— REQUIRED ACTION —
Every line from the first record below down to the line that includes "(released October 2020)</span></span>" must be reproduced exactly; the pictures are not.

*** EXERCISE MATERIAL ***

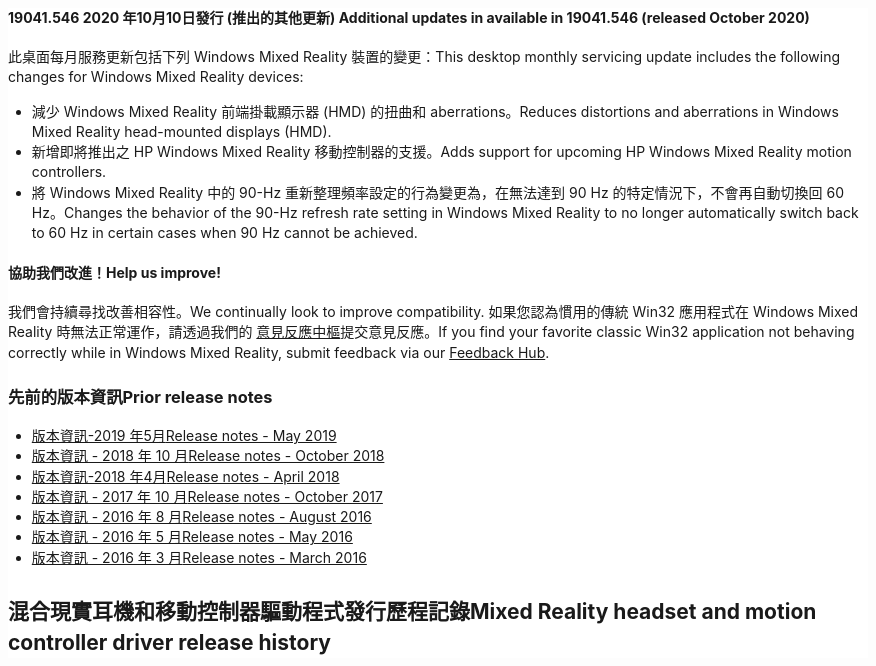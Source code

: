 #### <a name="additional-updates-in-available-in-19041546-released-october-2020"></a><span data-ttu-id="bf8a5-158">19041.546 2020 年10月10日發行 (推出的其他更新) </span><span class="sxs-lookup"><span data-stu-id="bf8a5-158">Additional updates in available in 19041.546 (released October 2020)</span></span>

<span data-ttu-id="bf8a5-159">此桌面每月服務更新包括下列 Windows Mixed Reality 裝置的變更：</span><span class="sxs-lookup"><span data-stu-id="bf8a5-159">This desktop monthly servicing update includes the following changes for Windows Mixed Reality devices:</span></span> 
* <span data-ttu-id="bf8a5-160">減少 Windows Mixed Reality 前端掛載顯示器 (HMD) 的扭曲和 aberrations。</span><span class="sxs-lookup"><span data-stu-id="bf8a5-160">Reduces distortions and aberrations in Windows Mixed Reality head-mounted displays (HMD).</span></span> 
* <span data-ttu-id="bf8a5-161">新增即將推出之 HP Windows Mixed Reality 移動控制器的支援。</span><span class="sxs-lookup"><span data-stu-id="bf8a5-161">Adds support for upcoming HP Windows Mixed Reality motion controllers.</span></span> 
* <span data-ttu-id="bf8a5-162">將 Windows Mixed Reality 中的 90-Hz 重新整理頻率設定的行為變更為，在無法達到 90 Hz 的特定情況下，不會再自動切換回 60 Hz。</span><span class="sxs-lookup"><span data-stu-id="bf8a5-162">Changes the behavior of the 90-Hz refresh rate setting in Windows Mixed Reality to no longer automatically switch back to 60 Hz in certain cases when 90 Hz cannot be achieved.</span></span> 

#### <a name="help-us-improve"></a><span data-ttu-id="bf8a5-163">協助我們改進！</span><span class="sxs-lookup"><span data-stu-id="bf8a5-163">Help us improve!</span></span>

<span data-ttu-id="bf8a5-164">我們會持續尋找改善相容性。</span><span class="sxs-lookup"><span data-stu-id="bf8a5-164">We continually look to improve compatibility.</span></span>  <span data-ttu-id="bf8a5-165">如果您認為慣用的傳統 Win32 應用程式在 Windows Mixed Reality 時無法正常運作，請透過我們的 [意見反應中樞](https://support.microsoft.com//help/4021566/windows-10-send-feedback-to-microsoft-with-feedback-hub)提交意見反應。</span><span class="sxs-lookup"><span data-stu-id="bf8a5-165">If you find your favorite classic Win32 application not behaving correctly while in Windows Mixed Reality, submit feedback via our [Feedback Hub](https://support.microsoft.com//help/4021566/windows-10-send-feedback-to-microsoft-with-feedback-hub).</span></span>

### <a name="prior-release-notes"></a><span data-ttu-id="bf8a5-166">先前的版本資訊</span><span class="sxs-lookup"><span data-stu-id="bf8a5-166">Prior release notes</span></span>

* [<span data-ttu-id="bf8a5-167">版本資訊-2019 年5月</span><span class="sxs-lookup"><span data-stu-id="bf8a5-167">Release notes - May 2019</span></span>](release-notes-may-2019.md)
* [<span data-ttu-id="bf8a5-168">版本資訊 - 2018 年 10 月</span><span class="sxs-lookup"><span data-stu-id="bf8a5-168">Release notes - October 2018</span></span>](release-notes-october-2018.md)
* [<span data-ttu-id="bf8a5-169">版本資訊-2018 年4月</span><span class="sxs-lookup"><span data-stu-id="bf8a5-169">Release notes - April 2018</span></span>](release-notes-april-2018.md)
* [<span data-ttu-id="bf8a5-170">版本資訊 - 2017 年 10 月</span><span class="sxs-lookup"><span data-stu-id="bf8a5-170">Release notes - October 2017</span></span>](release-notes-october-2017.md)
* [<span data-ttu-id="bf8a5-171">版本資訊 - 2016 年 8 月</span><span class="sxs-lookup"><span data-stu-id="bf8a5-171">Release notes - August 2016</span></span>](release-notes-august-2016.md)
* [<span data-ttu-id="bf8a5-172">版本資訊 - 2016 年 5 月</span><span class="sxs-lookup"><span data-stu-id="bf8a5-172">Release notes - May 2016</span></span>](release-notes-may-2016.md)
* [<span data-ttu-id="bf8a5-173">版本資訊 - 2016 年 3 月</span><span class="sxs-lookup"><span data-stu-id="bf8a5-173">Release notes - March 2016</span></span>](release-notes-march-2016.md)

## <a name="mixed-reality-headset-and-motion-controller-driver-release-history"></a><span data-ttu-id="bf8a5-174">混合現實耳機和移動控制器驅動程式發行歷程記錄</span><span class="sxs-lookup"><span data-stu-id="bf8a5-174">Mixed Reality headset and motion controller driver release history</span></span> ###
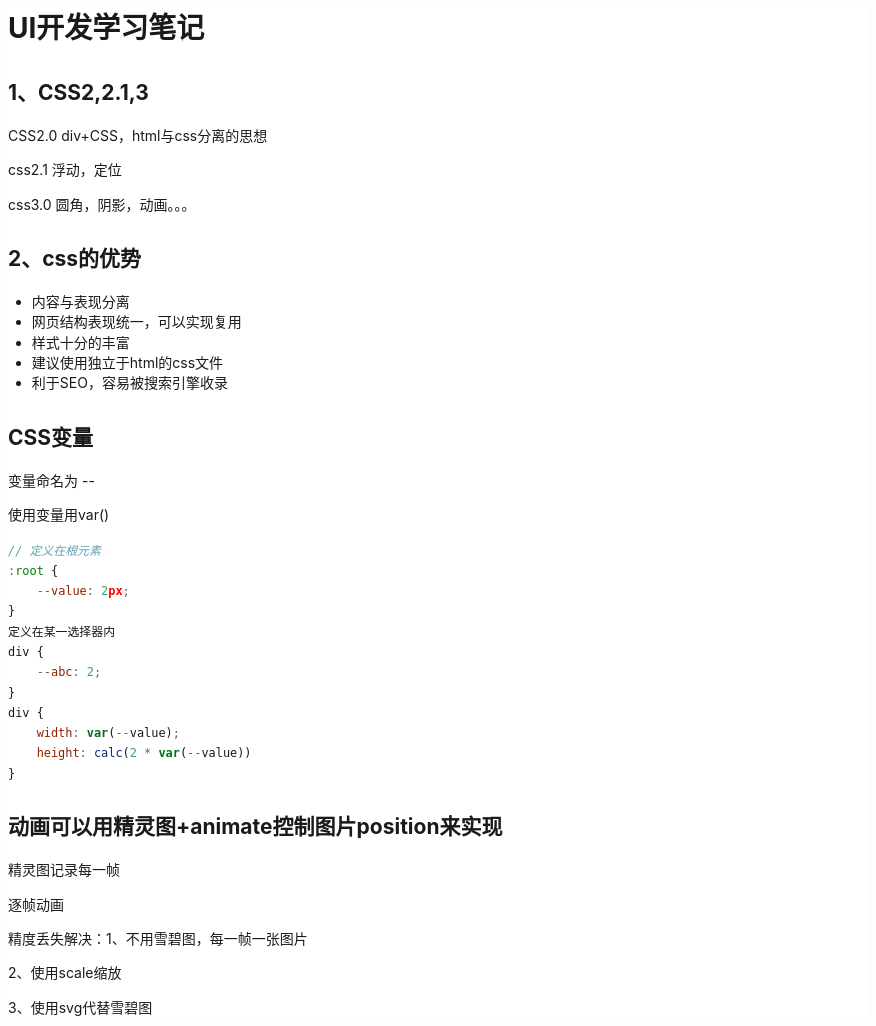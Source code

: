 # UI开发学习笔记

## 1、CSS2,2.1,3

CSS2.0 div+CSS，html与css分离的思想

css2.1 浮动，定位

css3.0 圆角，阴影，动画。。。

## 2、css的优势

- 内容与表现分离
- 网页结构表现统一，可以实现复用
- 样式十分的丰富
- 建议使用独立于html的css文件
- 利于SEO，容易被搜索引擎收录

## CSS变量

变量命名为 --

使用变量用var()

```js
// 定义在根元素
:root {
    --value: 2px;
}
定义在某一选择器内
div {
    --abc: 2;
}
div {
    width: var(--value);
    height: calc(2 * var(--value))
}
```



## 动画可以用精灵图+animate控制图片position来实现

精灵图记录每一帧

逐帧动画

精度丢失解决：1、不用雪碧图，每一帧一张图片

2、使用scale缩放

3、使用svg代替雪碧图

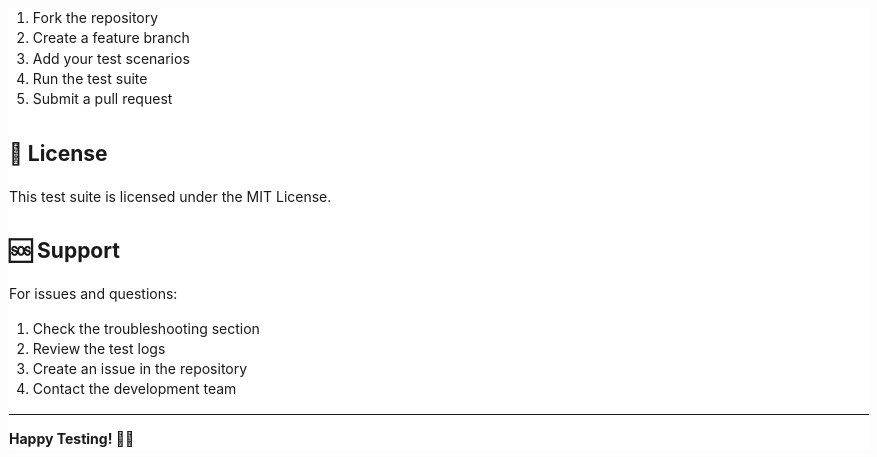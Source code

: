 1. Fork the repository
2. Create a feature branch
3. Add your test scenarios
4. Run the test suite
5. Submit a pull request

## 📄 License

This test suite is licensed under the MIT License.

## 🆘 Support

For issues and questions:

1. Check the troubleshooting section
2. Review the test logs
3. Create an issue in the repository
4. Contact the development team

---

**Happy Testing! 🧪✨** 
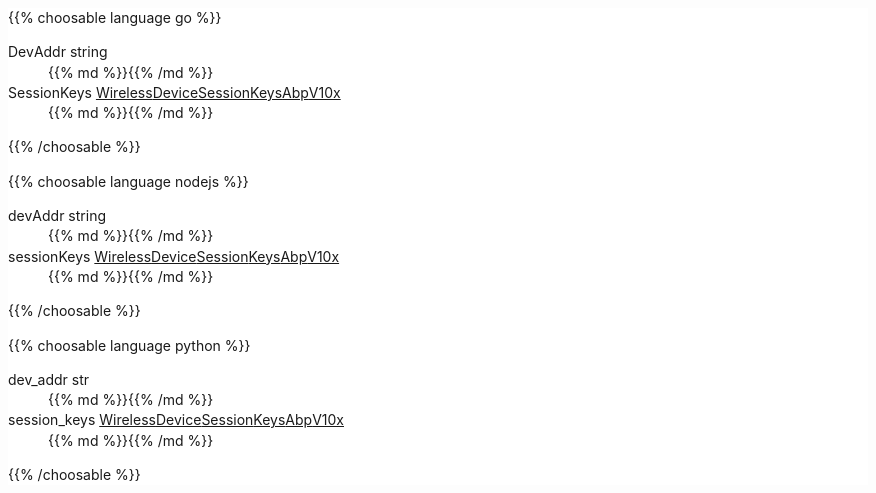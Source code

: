 {{% choosable language go %}}
<dl class="resources-properties"><dt class="property-required"
            title="Required">
        <span id="devaddr_go">
<a href="#devaddr_go" style="color: inherit; text-decoration: inherit;">Dev<wbr>Addr</a>
</span>
        <span class="property-indicator"></span>
        <span class="property-type">string</span>
    </dt>
    <dd>{{% md %}}{{% /md %}}</dd><dt class="property-required"
            title="Required">
        <span id="sessionkeys_go">
<a href="#sessionkeys_go" style="color: inherit; text-decoration: inherit;">Session<wbr>Keys</a>
</span>
        <span class="property-indicator"></span>
        <span class="property-type"><a href="#wirelessdevicesessionkeysabpv10x">Wireless<wbr>Device<wbr>Session<wbr>Keys<wbr>Abp<wbr>V10x</a></span>
    </dt>
    <dd>{{% md %}}{{% /md %}}</dd></dl>
{{% /choosable %}}

{{% choosable language nodejs %}}
<dl class="resources-properties"><dt class="property-required"
            title="Required">
        <span id="devaddr_nodejs">
<a href="#devaddr_nodejs" style="color: inherit; text-decoration: inherit;">dev<wbr>Addr</a>
</span>
        <span class="property-indicator"></span>
        <span class="property-type">string</span>
    </dt>
    <dd>{{% md %}}{{% /md %}}</dd><dt class="property-required"
            title="Required">
        <span id="sessionkeys_nodejs">
<a href="#sessionkeys_nodejs" style="color: inherit; text-decoration: inherit;">session<wbr>Keys</a>
</span>
        <span class="property-indicator"></span>
        <span class="property-type"><a href="#wirelessdevicesessionkeysabpv10x">Wireless<wbr>Device<wbr>Session<wbr>Keys<wbr>Abp<wbr>V10x</a></span>
    </dt>
    <dd>{{% md %}}{{% /md %}}</dd></dl>
{{% /choosable %}}

{{% choosable language python %}}
<dl class="resources-properties"><dt class="property-required"
            title="Required">
        <span id="dev_addr_python">
<a href="#dev_addr_python" style="color: inherit; text-decoration: inherit;">dev_<wbr>addr</a>
</span>
        <span class="property-indicator"></span>
        <span class="property-type">str</span>
    </dt>
    <dd>{{% md %}}{{% /md %}}</dd><dt class="property-required"
            title="Required">
        <span id="session_keys_python">
<a href="#session_keys_python" style="color: inherit; text-decoration: inherit;">session_<wbr>keys</a>
</span>
        <span class="property-indicator"></span>
        <span class="property-type"><a href="#wirelessdevicesessionkeysabpv10x">Wireless<wbr>Device<wbr>Session<wbr>Keys<wbr>Abp<wbr>V10x</a></span>
    </dt>
    <dd>{{% md %}}{{% /md %}}</dd></dl>
{{% /choosable %}}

*** End of EXERCISE MATERIAL ***

— ANSWER SPACE —
Source code

: #### <a name="additional-updates-in-available-in-19041546-released-october-2020"></a><span data-ttu-id="bf8a5-158">19041.546 2020 年10月10日發行 (推出的其他更新) </span><span class="sxs-lookup"><span data-stu-id="bf8a5-158">Additional updates in available in 19041.546 (released October 2020)</span></span>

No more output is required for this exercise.